Incluso en sus momentos más aventurados y experimentales (pienso en los johnes de la muestra, Junieles y Galán Casanova) las voces reunidas en este ejemplar se ciñen a tales postulados. Experimentales más en el discurso que en la forma, los poetas que conforman esta selección evidencian su desencanto ante la inasibilidad del mundo y de sus cosas, un tenue aire de resignación en una era que no atiende más plegarias, en la que se despide de casa a los amigos para procurarse el placer solitario de la propia compañía o en la cual, como en los caracteres faltantes de los poemas de John Galán Casanova, “lo importante es no perder el vacío” desde el que se canta, el desierto que, en un poema de Andrea Cote Botero, “transcurre bellamente sin nosotros.”

Como la gran mayoría de los poetas hispanoamericanos de su generación, estos colombianos vacían en sus propios moldes la desilusión salpicada de ironía con la que acuden, desde la imposibilidad del lenguaje para aprehender la realidad, al descubrimiento de un orbe parejo en el  que “todas las ciudades son fachadas” y en el que, para decirlo con las palabras de Felipe Martínez Pinzón, cada quien habrá de “completar el palacio a partir de sus ruinas”.

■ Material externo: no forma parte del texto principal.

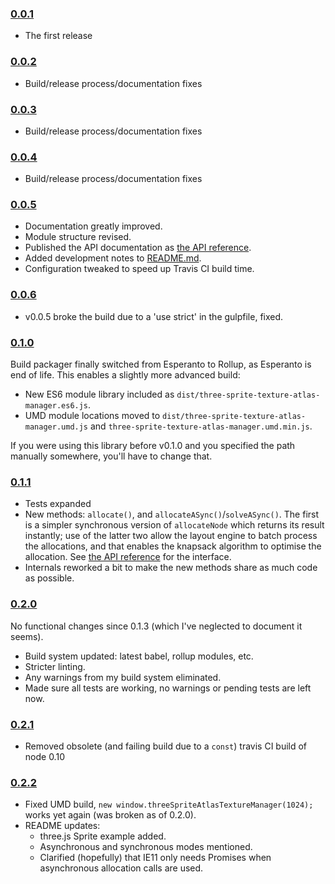 ### [0.0.1](https://github.com/Leeft/three-sprite-texture-atlas-manager/releases/tag/v0.0.1)

- The first release

### [0.0.2](https://github.com/Leeft/three-sprite-texture-atlas-manager/releases/tag/v0.0.2)

- Build/release process/documentation fixes

### [0.0.3](https://github.com/Leeft/three-sprite-texture-atlas-manager/releases/tag/v0.0.3)

- Build/release process/documentation fixes

### [0.0.4](https://github.com/Leeft/three-sprite-texture-atlas-manager/releases/tag/v0.0.4)

- Build/release process/documentation fixes

### [0.0.5](https://github.com/Leeft/three-sprite-texture-atlas-manager/releases/tag/v0.0.5)

- Documentation greatly improved.
- Module structure revised.
- Published the API documentation as [the API reference](docs/API.md).
- Added development notes to [README.md](README.md).
- Configuration tweaked to speed up Travis CI build time.

### [0.0.6](https://github.com/Leeft/three-sprite-texture-atlas-manager/releases/tag/v0.0.6)

- v0.0.5 broke the build due to a 'use strict' in the gulpfile, fixed.

### [0.1.0](https://github.com/Leeft/three-sprite-texture-atlas-manager/releases/tag/v0.1.0)

Build packager finally switched from Esperanto to Rollup, as Esperanto is end of life. This enables a slightly more advanced build:

- New ES6 module library included as `dist/three-sprite-texture-atlas-manager.es6.js`.
- UMD module locations moved to `dist/three-sprite-texture-atlas-manager.umd.js` and `three-sprite-texture-atlas-manager.umd.min.js`.

If you were using this library before v0.1.0 and you specified the path manually somewhere, you'll have to change that.

### [0.1.1](https://github.com/Leeft/three-sprite-texture-atlas-manager/releases/tag/v0.1.1)

- Tests expanded
- New methods: `allocate()`, and `allocateASync()`/`solveASync()`. The first is a simpler synchronous version of `allocateNode` which returns its result instantly; use of the latter two allow the layout engine to batch process the allocations, and that enables the knapsack algorithm to optimise the allocation. See [the API reference](docs/API.md) for the interface.
- Internals reworked a bit to make the new methods share as much code as possible.

### [0.2.0](https://github.com/Leeft/three-sprite-texture-atlas-manager/releases/tag/v0.2.0)

No functional changes since 0.1.3 (which I've neglected to document it seems).

- Build system updated: latest babel, rollup modules, etc.
- Stricter linting.
- Any warnings from my build system eliminated.
- Made sure all tests are working, no warnings or pending tests are left now.

### [0.2.1](https://github.com/Leeft/three-sprite-texture-atlas-manager/releases/tag/v0.2.1)

- Removed obsolete (and failing build due to a `const`) travis CI build of node 0.10

### [0.2.2](https://github.com/Leeft/three-sprite-texture-atlas-manager/releases/tag/v0.2.2)

- Fixed UMD build, `new window.threeSpriteAtlasTextureManager(1024);` works yet again (was broken as of 0.2.0).
- README updates:
    - three.js Sprite example added.
    - Asynchronous and synchronous modes mentioned.
    - Clarified (hopefully) that IE11 only needs Promises when asynchronous allocation calls are used. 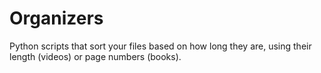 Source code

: # Organizers
Python scripts that sort your files based on how long they are, using their length (videos) or page numbers (books).
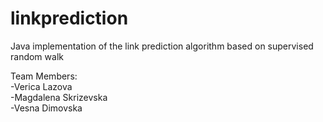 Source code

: linkprediction
==============

Java implementation of the link prediction algorithm based on supervised random walk

Team Members: <br>
-Verica Lazova <br>
-Magdalena Skrizevska <br>
-Vesna Dimovska <br>
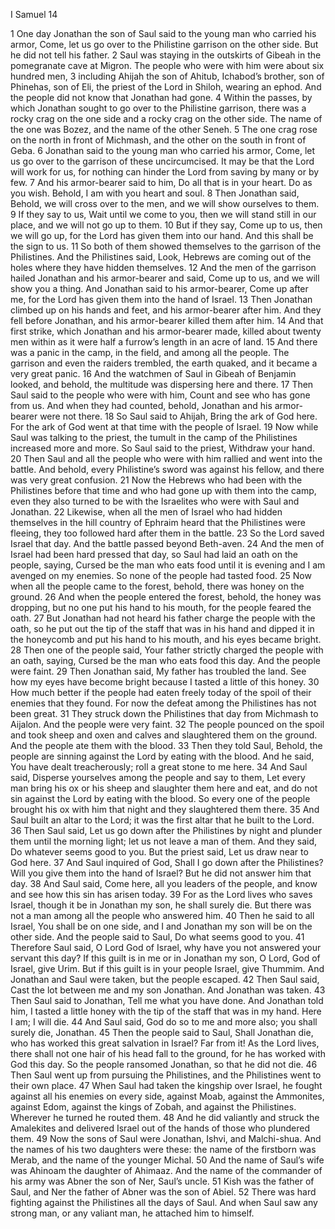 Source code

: I Samuel 14

1	One day Jonathan the son of Saul said to the young man who carried his armor, Come, let us go over to the Philistine garrison on the other side. But he did not tell his father.
2	Saul was staying in the outskirts of Gibeah in the pomegranate cave at Migron. The people who were with him were about six hundred men,
3	including Ahijah the son of Ahitub, Ichabod’s brother, son of Phinehas, son of Eli, the priest of the Lord in Shiloh, wearing an ephod. And the people did not know that Jonathan had gone.
4	Within the passes, by which Jonathan sought to go over to the Philistine garrison, there was a rocky crag on the one side and a rocky crag on the other side. The name of the one was Bozez, and the name of the other Seneh.
5	The one crag rose on the north in front of Michmash, and the other on the south in front of Geba.
6	Jonathan said to the young man who carried his armor, Come, let us go over to the garrison of these uncircumcised. It may be that the Lord will work for us, for nothing can hinder the Lord from saving by many or by few.
7	And his armor-bearer said to him, Do all that is in your heart. Do as you wish. Behold, I am with you heart and soul.
8	Then Jonathan said, Behold, we will cross over to the men, and we will show ourselves to them.
9	If they say to us, Wait until we come to you, then we will stand still in our place, and we will not go up to them.
10	But if they say, Come up to us, then we will go up, for the Lord has given them into our hand. And this shall be the sign to us.
11	So both of them showed themselves to the garrison of the Philistines. And the Philistines said, Look, Hebrews are coming out of the holes where they have hidden themselves.
12	And the men of the garrison hailed Jonathan and his armor-bearer and said, Come up to us, and we will show you a thing. And Jonathan said to his armor-bearer, Come up after me, for the Lord has given them into the hand of Israel.
13	Then Jonathan climbed up on his hands and feet, and his armor-bearer after him. And they fell before Jonathan, and his armor-bearer killed them after him.
14	And that first strike, which Jonathan and his armor-bearer made, killed about twenty men within as it were half a furrow’s length in an acre of land.
15	And there was a panic in the camp, in the field, and among all the people. The garrison and even the raiders trembled, the earth quaked, and it became a very great panic.
16	And the watchmen of Saul in Gibeah of Benjamin looked, and behold, the multitude was dispersing here and there.
17	Then Saul said to the people who were with him, Count and see who has gone from us. And when they had counted, behold, Jonathan and his armor-bearer were not there.
18	So Saul said to Ahijah, Bring the ark of God here. For the ark of God went at that time with the people of Israel.
19	Now while Saul was talking to the priest, the tumult in the camp of the Philistines increased more and more. So Saul said to the priest, Withdraw your hand.
20	Then Saul and all the people who were with him rallied and went into the battle. And behold, every Philistine’s sword was against his fellow, and there was very great confusion.
21	Now the Hebrews who had been with the Philistines before that time and who had gone up with them into the camp, even they also turned to be with the Israelites who were with Saul and Jonathan.
22	Likewise, when all the men of Israel who had hidden themselves in the hill country of Ephraim heard that the Philistines were fleeing, they too followed hard after them in the battle.
23	So the Lord saved Israel that day. And the battle passed beyond Beth-aven.
24	And the men of Israel had been hard pressed that day, so Saul had laid an oath on the people, saying, Cursed be the man who eats food until it is evening and I am avenged on my enemies. So none of the people had tasted food.
25	Now when all the people came to the forest, behold, there was honey on the ground.
26	And when the people entered the forest, behold, the honey was dropping, but no one put his hand to his mouth, for the people feared the oath.
27	But Jonathan had not heard his father charge the people with the oath, so he put out the tip of the staff that was in his hand and dipped it in the honeycomb and put his hand to his mouth, and his eyes became bright.
28	Then one of the people said, Your father strictly charged the people with an oath, saying, Cursed be the man who eats food this day. And the people were faint.
29	Then Jonathan said, My father has troubled the land. See how my eyes have become bright because I tasted a little of this honey.
30	How much better if the people had eaten freely today of the spoil of their enemies that they found. For now the defeat among the Philistines has not been great.
31	They struck down the Philistines that day from Michmash to Aijalon. And the people were very faint.
32	The people pounced on the spoil and took sheep and oxen and calves and slaughtered them on the ground. And the people ate them with the blood.
33	Then they told Saul, Behold, the people are sinning against the Lord by eating with the blood. And he said, You have dealt treacherously; roll a great stone to me here.
34	And Saul said, Disperse yourselves among the people and say to them, Let every man bring his ox or his sheep and slaughter them here and eat, and do not sin against the Lord by eating with the blood. So every one of the people brought his ox with him that night and they slaughtered them there.
35	And Saul built an altar to the Lord; it was the first altar that he built to the Lord.
36	Then Saul said, Let us go down after the Philistines by night and plunder them until the morning light; let us not leave a man of them. And they said, Do whatever seems good to you. But the priest said, Let us draw near to God here.
37	And Saul inquired of God, Shall I go down after the Philistines? Will you give them into the hand of Israel? But he did not answer him that day.
38	And Saul said, Come here, all you leaders of the people, and know and see how this sin has arisen today.
39	For as the Lord lives who saves Israel, though it be in Jonathan my son, he shall surely die. But there was not a man among all the people who answered him.
40	Then he said to all Israel, You shall be on one side, and I and Jonathan my son will be on the other side. And the people said to Saul, Do what seems good to you.
41	Therefore Saul said, O Lord God of Israel, why have you not answered your servant this day? If this guilt is in me or in Jonathan my son, O Lord, God of Israel, give Urim. But if this guilt is in your people Israel, give Thummim. And Jonathan and Saul were taken, but the people escaped.
42	Then Saul said, Cast the lot between me and my son Jonathan. And Jonathan was taken.
43	Then Saul said to Jonathan, Tell me what you have done. And Jonathan told him, I tasted a little honey with the tip of the staff that was in my hand. Here I am; I will die.
44	And Saul said, God do so to me and more also; you shall surely die, Jonathan.
45	Then the people said to Saul, Shall Jonathan die, who has worked this great salvation in Israel? Far from it! As the Lord lives, there shall not one hair of his head fall to the ground, for he has worked with God this day. So the people ransomed Jonathan, so that he did not die.
46	Then Saul went up from pursuing the Philistines, and the Philistines went to their own place.
47	When Saul had taken the kingship over Israel, he fought against all his enemies on every side, against Moab, against the Ammonites, against Edom, against the kings of Zobah, and against the Philistines. Wherever he turned he routed them.
48	And he did valiantly and struck the Amalekites and delivered Israel out of the hands of those who plundered them.
49	Now the sons of Saul were Jonathan, Ishvi, and Malchi-shua. And the names of his two daughters were these: the name of the firstborn was Merab, and the name of the younger Michal.
50	And the name of Saul’s wife was Ahinoam the daughter of Ahimaaz. And the name of the commander of his army was Abner the son of Ner, Saul’s uncle.
51	Kish was the father of Saul, and Ner the father of Abner was the son of Abiel.
52	There was hard fighting against the Philistines all the days of Saul. And when Saul saw any strong man, or any valiant man, he attached him to himself.

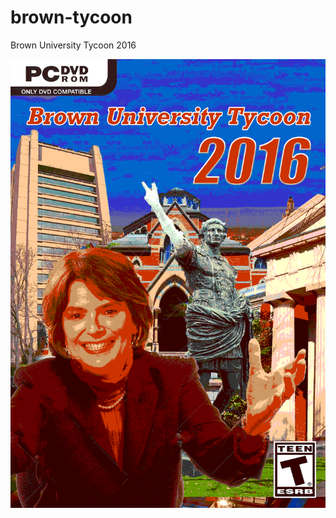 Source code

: # brown-tycoon
Brown University Tycoon 2016

![DVD Box](https://raw.githubusercontent.com/chen-ye/brown-tycoon/master/static/Visual/Box-Art-Low.png)
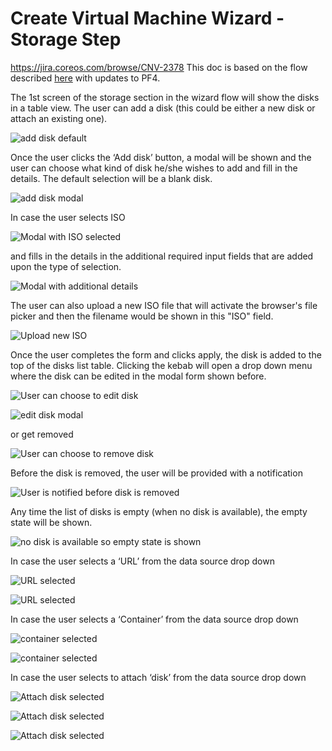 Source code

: # Create Virtual Machine Wizard - Storage Step

https://jira.coreos.com/browse/CNV-2378
This doc is based on the flow described [here](https://docs.google.com/document/d/1D4X6IKHfTU-_OtV_RZU11NMBvknuX8JE2K8hz7NS7rc/edit#) with updates to PF4.

The 1st screen of the storage section in the wizard flow will show the disks in a table view. The user can add a disk (this could be either a new disk or attach an existing one).

![add disk default](Add-disk-default.png)

Once the user clicks the ‘Add disk’ button, a modal will be shown and the user can choose what kind of disk he/she wishes to add and fill in the details. The default selection will be a blank disk.

![add disk modal](Add-disk-modal.png)

In case the user selects ISO

![Modal with ISO selected](Add-disk-modal-ISO-selected.png)

and fills in the details in the additional required input fields that are added upon the type of selection.

![Modal with additional details](Add-disk-modal-details-required.png)

The user can also upload a new ISO file that will activate the browser's file picker and then the filename would be shown in this "ISO" field.

![Upload new ISO](Upload-new-ISO.png)

Once the user completes the form and clicks apply, the disk is added to the top of the disks list table. Clicking the kebab will open a drop down menu where the disk can be edited in the modal form shown before.

![User can choose to edit disk](Edit-disk.png)

![edit disk modal](Edit-disk-modal.png)

or get removed

![User can choose to remove disk](Remove-disk.png)

Before the disk is removed, the user will be provided with a notification

![User is notified before disk is removed](Remove-disk-warning-alert.png)

Any time the list of disks is empty (when no disk is available), the empty state will be shown.

![no disk is available so empty state is shown](Empty-state-after-deleting-all-items.png)

In case the user selects a ‘URL’ from the data source drop down

![URL selected](URL-selected-add-disk-modal.png)

![URL selected](URL-selected-add-disk-modal-details-required.png)

In case the user selects a ‘Container’ from the data source drop down

![container selected](Container-selected-add-disk-modal.png)

![container selected](Container-selected-add-disk-modal-details-required.png)

In case the user selects to attach ‘disk’ from the data source drop down

![Attach disk selected](Attach-disk-selected-add-disk-modal.png)

![Attach disk selected](Attach-disk-selected-add-disk-modal-details-required.png)

![Attach disk selected](Attach-disk-selected-add-disk-modal-details-required2.png)
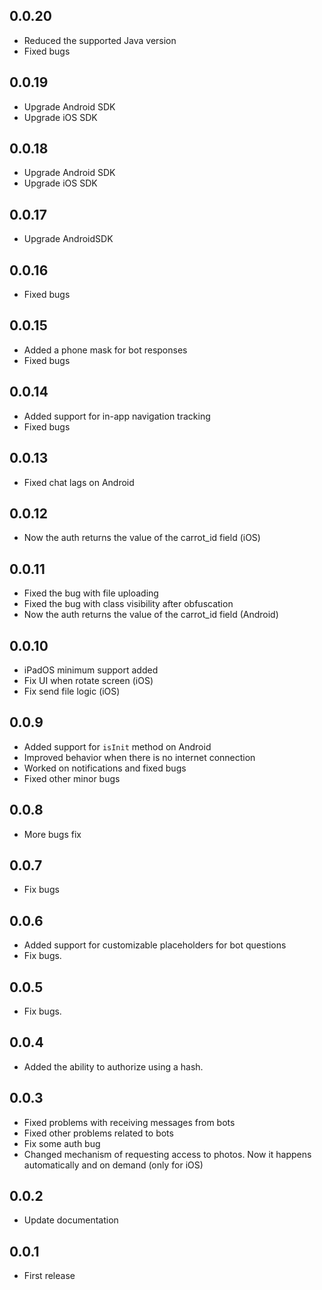 ## 0.0.20
- Reduced the supported Java version
- Fixed bugs

## 0.0.19
- Upgrade Android SDK
- Upgrade iOS SDK

## 0.0.18
- Upgrade Android SDK
- Upgrade iOS SDK

## 0.0.17
- Upgrade AndroidSDK

## 0.0.16
- Fixed bugs

## 0.0.15
- Added a phone mask for bot responses
- Fixed bugs

## 0.0.14
- Added support for in-app navigation tracking
- Fixed bugs

## 0.0.13
- Fixed chat lags on Android

## 0.0.12
- Now the auth returns the value of the carrot_id field (iOS)

## 0.0.11
- Fixed the bug with file uploading
- Fixed the bug with class visibility after obfuscation
- Now the auth returns the value of the carrot_id field (Android)

## 0.0.10
- iPadOS minimum support added
- Fix UI when rotate screen (iOS)
- Fix send file logic (iOS)

## 0.0.9
- Added support for `isInit` method on Android
- Improved behavior when there is no internet connection
- Worked on notifications and fixed bugs
- Fixed other minor bugs

## 0.0.8
- More bugs fix

## 0.0.7 
- Fix bugs

## 0.0.6 
- Added support for customizable placeholders for bot questions
- Fix bugs.

## 0.0.5 
- Fix bugs.

## 0.0.4 
- Added the ability to authorize using a hash.

## 0.0.3 
- Fixed problems with receiving messages from bots
- Fixed other problems related to bots
- Fix some auth bug
- Changed mechanism of requesting access to photos. Now it happens automatically and on demand (only for iOS)

## 0.0.2 
- Update documentation

## 0.0.1 
- First release

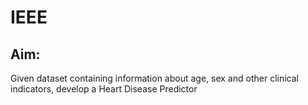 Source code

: # IEEE

## Aim:
Given dataset containing information about age, sex and other clinical indicators, develop a Heart Disease Predictor
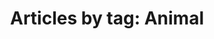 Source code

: ---
layout: blog_by_tag
title: 'Articles by tag: Animal'
tag: animal
permalink: /logospotter/animal/
---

Radicales, porque han hecho de su legado la base firme de sus respectivas propuestas, los doce poetas reunidos en este ejemplar han sabido asimilar la lección de sus antecesores para, sin la necesidad, muchas veces impostada, de consumar traiciones o parricidios, plantear la posibilidad de nuevas recetas con los mismos ingredientes. Metáfora ejemplar, porque funciona como una profecía a posteriori de lo que hasta aquí se ha venido diciendo, la de Giovanny Gómez, poeta incluido en la selección: “el árbol hizo de su copa las raíces”.

Como toda muestra, ésta es parcial y, según los gustos y criterios de cada lector, dispareja. No se trata de un reclamo: sería mezquino exigir de la brújula también la travesía; lo sería tanto como la exclusión de voces jóvenes, aun en búsqueda y formación, en beneficio de otras más sólida y visiblemente afincadas en sus respectivas poéticas, en algo que no quiere ser una antología sino una panorámica tan sucinta como la que pueden permitir las páginas de una revista. A fin de cuentas no es poca cosa asumir el riesgo y el compromiso de mostrar los distintos derroteros por los que el lector curioso puede explorar a partir, eso sí, de una selección absolutamente personal.

“No se habita un país, se habita una lengua. Una patria es eso y nada más”, escribió Émil Cioran a propósito de esa nación sucesoria que significó para él el idioma francés. Paradójicos, estos doce colombianos han hecho de su poesía una patria menos convulsa, más apacible, que esa otra por la que transitan diariamente. Un refugio seguro para el alma.